Cada uno de estos temas capitales tiene una serie de precisiones que deben ser incorporadas. Así, por ejemplo, la sostenibilidad ambiental del territorio se relaciona indiscutiblemente con la solución a la movilidad, pero también con la conservación y gestión de recursos como el agua y el suelo, el uso de energías renovables, la gestión de los residuos y la protección de ecosistemas. Y la gestión de estos problemas capitales se logra no sólo con proyectos, ejecutorias e intervenciones, sino también con cambios en los comportamientos colectivos, la educación ciudadana y la cultura urbana.
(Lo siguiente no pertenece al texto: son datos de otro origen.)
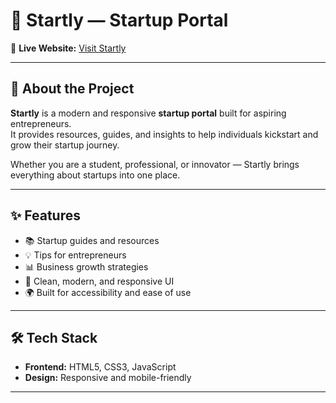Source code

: # 🚀 Startly — Startup Portal  

🔗 **Live Website:** [Visit Startly](https://atulispro1.github.io/Startly/)  

---

## 🌟 About the Project  
**Startly** is a modern and responsive **startup portal** built for aspiring entrepreneurs.  
It provides resources, guides, and insights to help individuals kickstart and grow their startup journey.  

Whether you are a student, professional, or innovator — Startly brings everything about startups into one place.  

---

## ✨ Features  
- 📚 Startup guides and resources  
- 💡 Tips for entrepreneurs  
- 📊 Business growth strategies  
- 🎯 Clean, modern, and responsive UI  
- 🌍 Built for accessibility and ease of use  

---

## 🛠️ Tech Stack  
- **Frontend:** HTML5, CSS3, JavaScript  
- **Design:** Responsive and mobile-friendly  

---

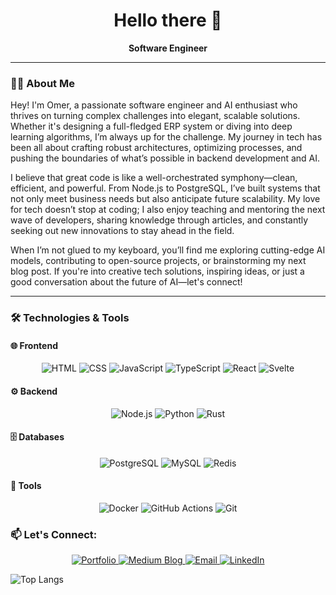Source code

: <h1 align="center">Hello there 👋</h1>

<p align="center">
  <b>Software Engineer</b>
</p>

---

### 👨‍💻 About Me

Hey! I'm Omer, a passionate software engineer and AI enthusiast who thrives on turning complex challenges into elegant, scalable solutions. Whether it's designing a full-fledged ERP system or diving into deep learning algorithms, I’m always up for the challenge. My journey in tech has been all about crafting robust architectures, optimizing processes, and pushing the boundaries of what’s possible in backend development and AI.

I believe that great code is like a well-orchestrated symphony—clean, efficient, and powerful. From Node.js to PostgreSQL, I’ve built systems that not only meet business needs but also anticipate future scalability. My love for tech doesn’t stop at coding; I also enjoy teaching and mentoring the next wave of developers, sharing knowledge through articles, and constantly seeking out new innovations to stay ahead in the field.

When I’m not glued to my keyboard, you’ll find me exploring cutting-edge AI models, contributing to open-source projects, or brainstorming my next blog post. If you're into creative tech solutions, inspiring ideas, or just a good conversation about the future of AI—let's connect!

---

### 🛠️ Technologies & Tools

#### 🌐 Frontend
<p align="center">
  <img src="https://img.shields.io/badge/Code-HTML5-E34F26?style=for-the-badge&logo=html5&logoColor=white" alt="HTML">
  <img src="https://img.shields.io/badge/Style-CSS3-1572B6?style=for-the-badge&logo=css3&logoColor=white" alt="CSS">
  <img src="https://img.shields.io/badge/Frontend-JavaScript-F7DF1E?style=for-the-badge&logo=javascript&logoColor=black" alt="JavaScript">
  <img src="https://img.shields.io/badge/Frontend-TypeScript-007ACC?style=for-the-badge&logo=typescript&logoColor=white" alt="TypeScript">
  <img src="https://img.shields.io/badge/Frontend-React-61DAFB?style=for-the-badge&logo=react&logoColor=black" alt="React">
  <img src="https://img.shields.io/badge/Frontend-Svelte-FF3E00?style=for-the-badge&logo=svelte&logoColor=white" alt="Svelte">
</p>

#### ⚙️ Backend
<p align="center">
  <img src="https://img.shields.io/badge/Code-Node.js-339933?style=for-the-badge&logo=nodedotjs&logoColor=white" alt="Node.js">
  <img src="https://img.shields.io/badge/Code-Python-3776AB?style=for-the-badge&logo=python&logoColor=white" alt="Python">
  <img src="https://img.shields.io/badge/Code-Rust-000000?style=for-the-badge&logo=rust&logoColor=white" alt="Rust">
</p>

#### 🗄️ Databases
<p align="center">
  <img src="https://img.shields.io/badge/Database-PostgreSQL-4169E1?style=for-the-badge&logo=postgresql&logoColor=white" alt="PostgreSQL">
  <img src="https://img.shields.io/badge/Database-MySQL-4479A1?style=for-the-badge&logo=mysql&logoColor=white" alt="MySQL">
  <img src="https://img.shields.io/badge/Database-Redis-DC382D?style=for-the-badge&logo=redis&logoColor=white" alt="Redis">
</p>

#### 🔧 Tools
<p align="center">
  <img src="https://img.shields.io/badge/DevOps-Docker-2496ED?style=for-the-badge&logo=docker&logoColor=white" alt="Docker">
  <img src="https://img.shields.io/badge/Cloud-GitHub_Actions-2088FF?style=for-the-badge&logo=github-actions&logoColor=white" alt="GitHub Actions">
  <img src="https://img.shields.io/badge/Version%20Control-Git-F05032?style=for-the-badge&logo=git&logoColor=white" alt="Git">
</p>

### 📫 Let's Connect:

<p align="center">
  <a href="https://codnomer.vercel.app/">
    <img src="https://img.shields.io/badge/Portfolio-Visit-181717?style=flat&logo=github" alt="Portfolio">
  </a>
  <a href="https://medium.com/@codnomer">
    <img src="https://img.shields.io/badge/Medium-Blog-000000?style=flat&logo=medium" alt="Medium Blog">
  </a>
  <a href="mailto:demirhanomer11@gmail.com">
    <img src="https://img.shields.io/badge/Email-Contact-red?style=flat&logo=gmail&color=EA4335" alt="Email">
  </a>
  <a href="https://www.linkedin.com/in/codnomer">
    <img src="https://img.shields.io/badge/LinkedIn-Connect-0077B5?style=flat&logo=linkedin&logoColor=white" alt="LinkedIn">
  </a>
</p>

![Top Langs](https://github-readme-stats.vercel.app/api/top-langs/?username=codnomer&size_weight=0.5&count_weight=0.5)
<!--
**codnomer/codnomer** is a ✨ _special_ ✨ repository because its `README.md` (this file) appears on your GitHub profile.

Here are some ideas to get you started:

- 🔭 I’m currently working on ...
- 🌱 I’m currently learning ...
- 👯 I’m looking to collaborate on ...
- 🤔 I’m looking for help with ...
- 💬 Ask me about ...
- 📫 How to reach me: ...
- 😄 Pronouns: ...
- ⚡ Fun fact: ...
-->
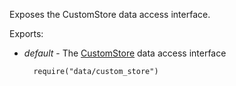 Exposes the CustomStore data access interface.

Exports:

- *default* - The [CustomStore](/api-reference/30%20Data%20Layer/CustomStore '/Documentation/ApiReference/Data_Layer/CustomStore/') data access interface

        require("data/custom_store")
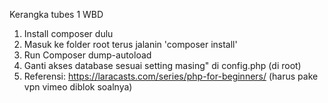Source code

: Kerangka tubes 1 WBD

1. Install composer dulu
2. Masuk ke folder root terus jalanin 'composer install'
3. Run Composer dump-autoload
4. Ganti akses database sesuai setting masing" di config.php (di root)
5. Referensi: https://laracasts.com/series/php-for-beginners/ (harus pake vpn vimeo diblok soalnya)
Pero el ajuste del nuevo POT no sólo es un problema de texto. Implica también una revisión del método de consensuarlo, aprobarlo, defenderlo y aplicarlo. Lo crítico no sólo es su ilegibilidad para la mayoría de los ciudadanos, sino que no es y no se convierte en un patrimonio de la ciudad.
Es insoslayable construir un consenso sobre las materias sustantivas del POT y el método de adopción y ejecución. El proceso, ya trillado, consistente en la redacción casi clandestina del POT por parte de funcionarios para luego salir a negociarlo con el Consejo Territorial de Planeación, las autoridades ambientales, los grupos de presión y, finalmente, con el Concejo Distrital, no ha dado resultados. Siempre termina siendo adoptado por decreto y convertido en materia discrecional para la siguiente administración.


La construcción de un consenso sobre una agenda territorial estratégica no es viable por este camino. Lo que llamamos el proceso extorsivo de concertación ha sido una ruta azarosa e ineficiente para formular, aprobar y ejecutar el POT, porque en realidad se ha convertido en un carrusel de forcejeos y transacciones entre individuos e instituciones que se extorsionan mutuamente y no como un proceso de cooperación entre ciudadanos, actores y autoridades.
Hay que adoptar el POT como una constitución territorial básica, viable y vinculante, como un patrimonio de la ciudad y símbolo de la capacidad de cooperación entre sus ciudadanos, como un proyecto colectivo que concite y convoque diversos actores urbanos, que sume voluntades y energías. Y esto supone y requiere un proceso distinto de construcción de consensos y de procesos de aprobación y ejecución.


Quizá el desafío mayor es superar el enfoque de redactarlo como un ejercicio entre tecnócratas y negociarlo como un juego de azar entre apostadores con dados cargados. Quizá lo importante es entender y asumir el POT como un esfuerzo de cooperación y de confianza entre ciudadanos para manejar el territorio. Esta es la tuerca mayor que hay que ajustarle y no es fácil.